BLOG

Randy Smith's picture

By Randy Smith

February 1, 2010

Talking With Computers: Part Two

You may wish to read Randy's previous columns on character interaction, Is The Holodeck The Holy Grail? and Talking With Computers before reading this one.

On one hand you’ve got static, preauthored dialogue trees, which are seriously limited in the amount of freedom they can provide. On the other, natural language processing (NLP), which would work great if it wasn’t all but impossible to implement. Those extremes aren’t promising, but there’s been plenty of activity in the middle. Façade. Galatea. The Sims. Masq. Siboot. Ultima. Civilization. Quantic Dream. BioWare. Bethesda.

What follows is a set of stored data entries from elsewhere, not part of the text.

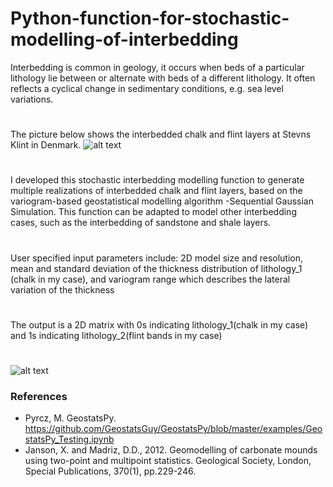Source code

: # Python-function-for-stochastic-modelling-of-interbedding
Interbedding is common in geology, it occurs when beds of a particular lithology lie between or alternate with beds of a different lithology. It often reflects a cyclical change in sedimentary conditions, e.g. sea level variations.
#
The picture below shows the interbedded chalk and flint layers at Stevns Klint in Denmark.
![alt text](https://github.com/GeoDQ/Stochastic-modelling-of-interbedding/blob/main/Picture1.jpg)
# 
I developed this stochastic interbedding modelling function to generate multiple realizations of interbedded chalk and flint layers, based on the variogram-based geostatistical modelling algorithm -Sequential Gaussian Simulation. This function can be adapted to model other interbedding cases, such as the interbedding of sandstone and shale layers.
# 
User specified input parameters include: 2D model size and resolution, mean and standard deviation of the thickness distribution of lithology_1 (chalk in my case), and variogram range which describes the lateral variation of the thickness
# 
The output is a 2D matrix with 0s indicating lithology_1(chalk in my case) and 1s indicating lithology_2(flint bands in my case)
#
![alt text](https://github.com/GeoDQ/Stochastic-modelling-of-interbedding/blob/main/Picture1.png)
### References
- Pyrcz, M. GeostatsPy. https://github.com/GeostatsGuy/GeostatsPy/blob/master/examples/GeostatsPy_Testing.ipynb
- Janson, X. and Madriz, D.D., 2012. Geomodelling of carbonate mounds using two-point and multipoint statistics. Geological Society, London, Special Publications, 370(1), pp.229-246.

Might as well analyse Fallout 3, since it’s having trouble not winning every award imaginable lately. Fallout’s conversation trees are dynamic in that they vary depending on your character’s stats and behaviour. Like if you have the Child At Heart perk, your Karma is Very Evil, you’ve discovered the ID tags of a dead woman and you’re holding a toaster, then you’re able to tell the orphan that his mom Janet is trapped inside the toaster and will come back from the dead if he can free her (notice to politicians: don’t go after Bethesda – I just made that up). So the player has input via game actions and choices; if you want to say something special then you must ‘unlock’ that dialogue option. Since the designers can craft sophisticated dynamics between the regular game and the conversation, such as encouraging players to sign up for quests that are over their head, you get a feeling that overall such an interaction can have a lot of range.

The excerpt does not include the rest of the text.